The primary question we must decide is whether the trial judge erred in admitting parol testimony to clarify the meaning of the contract terms. Do the words refer only to the realty? Or do they encompass appellant's interest in the furniture and her claimed share of rentals?

Parol evidence is usually not admissible to vary or alter the terms of a written contract.[3] There are certain exceptions to that rule, one being the admission of parol evidence to explain an ambiguity in the language of an agreement.[4] "Contracts are not rendered ambiguous by the mere fact that the parties do not agree upon their proper construction," and whether such ambiguity exists "* * * is one of law to be determined by the court."[5] "If the language is ambiguous, then the intent of the parties must be ascertained by some other means."[6]
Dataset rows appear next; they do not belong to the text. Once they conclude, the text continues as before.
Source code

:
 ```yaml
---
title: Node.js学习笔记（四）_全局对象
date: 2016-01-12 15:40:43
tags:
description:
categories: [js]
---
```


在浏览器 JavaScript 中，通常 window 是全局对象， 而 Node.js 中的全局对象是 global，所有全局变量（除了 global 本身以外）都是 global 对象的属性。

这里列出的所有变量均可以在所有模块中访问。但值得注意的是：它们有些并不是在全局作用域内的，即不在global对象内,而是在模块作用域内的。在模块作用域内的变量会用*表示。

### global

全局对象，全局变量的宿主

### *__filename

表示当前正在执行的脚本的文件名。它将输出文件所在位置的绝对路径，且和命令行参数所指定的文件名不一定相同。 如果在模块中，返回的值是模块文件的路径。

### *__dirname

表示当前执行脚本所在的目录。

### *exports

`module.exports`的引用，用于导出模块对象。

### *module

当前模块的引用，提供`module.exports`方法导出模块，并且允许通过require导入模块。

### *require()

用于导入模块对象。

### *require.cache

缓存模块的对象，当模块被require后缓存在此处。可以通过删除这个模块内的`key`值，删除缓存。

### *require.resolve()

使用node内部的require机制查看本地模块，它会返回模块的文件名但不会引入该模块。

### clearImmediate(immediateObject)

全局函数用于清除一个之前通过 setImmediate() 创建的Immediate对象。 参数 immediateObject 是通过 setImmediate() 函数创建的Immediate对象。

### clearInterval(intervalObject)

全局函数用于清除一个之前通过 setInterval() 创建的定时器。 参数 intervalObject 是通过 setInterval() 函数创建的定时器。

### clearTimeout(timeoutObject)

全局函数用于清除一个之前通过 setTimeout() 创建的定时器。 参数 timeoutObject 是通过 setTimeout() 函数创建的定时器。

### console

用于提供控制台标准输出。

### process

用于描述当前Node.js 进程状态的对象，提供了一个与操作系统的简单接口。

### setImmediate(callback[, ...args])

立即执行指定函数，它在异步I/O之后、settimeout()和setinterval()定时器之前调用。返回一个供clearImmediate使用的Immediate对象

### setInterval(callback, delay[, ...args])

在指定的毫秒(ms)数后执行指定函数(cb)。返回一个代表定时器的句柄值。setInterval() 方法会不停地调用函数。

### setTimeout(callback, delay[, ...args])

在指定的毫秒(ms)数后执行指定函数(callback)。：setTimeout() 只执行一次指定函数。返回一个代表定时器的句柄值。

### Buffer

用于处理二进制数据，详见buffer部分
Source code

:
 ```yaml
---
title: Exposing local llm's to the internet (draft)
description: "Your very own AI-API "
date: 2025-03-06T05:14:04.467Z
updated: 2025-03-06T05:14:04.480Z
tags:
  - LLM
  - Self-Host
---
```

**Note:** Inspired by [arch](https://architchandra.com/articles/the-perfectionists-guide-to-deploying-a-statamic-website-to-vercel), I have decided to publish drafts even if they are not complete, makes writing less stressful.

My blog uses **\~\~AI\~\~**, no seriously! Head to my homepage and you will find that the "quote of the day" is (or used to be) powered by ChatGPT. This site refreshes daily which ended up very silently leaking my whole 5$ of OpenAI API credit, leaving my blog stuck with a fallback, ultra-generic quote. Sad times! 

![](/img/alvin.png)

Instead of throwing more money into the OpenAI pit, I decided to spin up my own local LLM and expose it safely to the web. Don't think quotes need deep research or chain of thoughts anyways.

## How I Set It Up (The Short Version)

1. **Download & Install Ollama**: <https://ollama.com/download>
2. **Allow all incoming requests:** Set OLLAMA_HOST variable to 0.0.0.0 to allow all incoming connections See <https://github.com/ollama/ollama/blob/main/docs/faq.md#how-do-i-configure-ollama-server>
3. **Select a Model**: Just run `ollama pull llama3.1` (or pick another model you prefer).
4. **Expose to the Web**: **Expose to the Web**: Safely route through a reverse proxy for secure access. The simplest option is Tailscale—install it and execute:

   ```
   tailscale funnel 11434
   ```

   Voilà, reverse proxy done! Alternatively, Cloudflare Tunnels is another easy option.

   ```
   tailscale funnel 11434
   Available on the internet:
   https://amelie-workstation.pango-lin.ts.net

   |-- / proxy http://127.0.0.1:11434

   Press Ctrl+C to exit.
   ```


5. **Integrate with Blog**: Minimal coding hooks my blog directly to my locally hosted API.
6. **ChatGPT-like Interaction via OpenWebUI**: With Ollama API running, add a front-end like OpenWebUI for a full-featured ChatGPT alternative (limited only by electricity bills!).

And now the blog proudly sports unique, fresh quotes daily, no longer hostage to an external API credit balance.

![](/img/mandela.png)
For some time the parties had been negotiating in an effort to settle their conflicting claims. It seems logical to assume that in reaching a settlement they contemplated and intended to dispose of all their claims relating to the house, its contents and collected rentals by one payment from appellee. As a means of clarifying the intention of the parties, the trial judge admitted parol testimony on this point from appellee. Appellant herself testified that an original compromise figure of $6,500 (which was in excess of the actual value of her interest in the realty) had been reduced to $6,000 as appellee could not raise the larger amount and that it was "her desire to settle up everything at one time." She can hardly object now to the explanatory testimony given by appellee as to what was intended to be covered by the money he ultimately paid her.[7] We rule that there was ambiguity in the agreement and that parol testimony was properly admitted to clarify it.

Appellant also claims error in allowing appellee to introduce as evidence, to aid in the interpretation of the agreement between the parties, receipt books showing sums he paid to banks allegedly in repayment of loans advanced for improvements to the property without first proving the contract for the work performed. Even if this were error, it was nonprejudicial as the record contains other competent testimony and evidence that supports the finding that the agreement embodied in the letter was intended to be a settlement of appellant's interest in the realty and her claimed share of rentals and furniture.



[1] D.C.Code 1961, § 18-211 and § 18-703; D.C.Code 1961, Supp. II, § 18-101.

[2] These two items were not contested by appellee.

[3] Arsenault v. Angle, D.C.Mun.App., 43 A.2d 709, 711.

[4] District of Columbia v. Northeastern Const. Co., 63 App.D.C. 175, 70 F.2d 779.

[5] Friedman v. Thomas J. Fisher & Co., D.C.Mun.App., 88 A.2d 321, 323.

[6] Zellan v. Cole, 87 U.S.App.D.C. 9, 183 F.2d 139; Homes Oil Realty Co. v. Hechinger Properties Co., D.C.Mun.App., 182 A.2d 62, 63.

[7] Campanella v. Milstead, D.C.Mun.App., 181 A.2d 682, 683.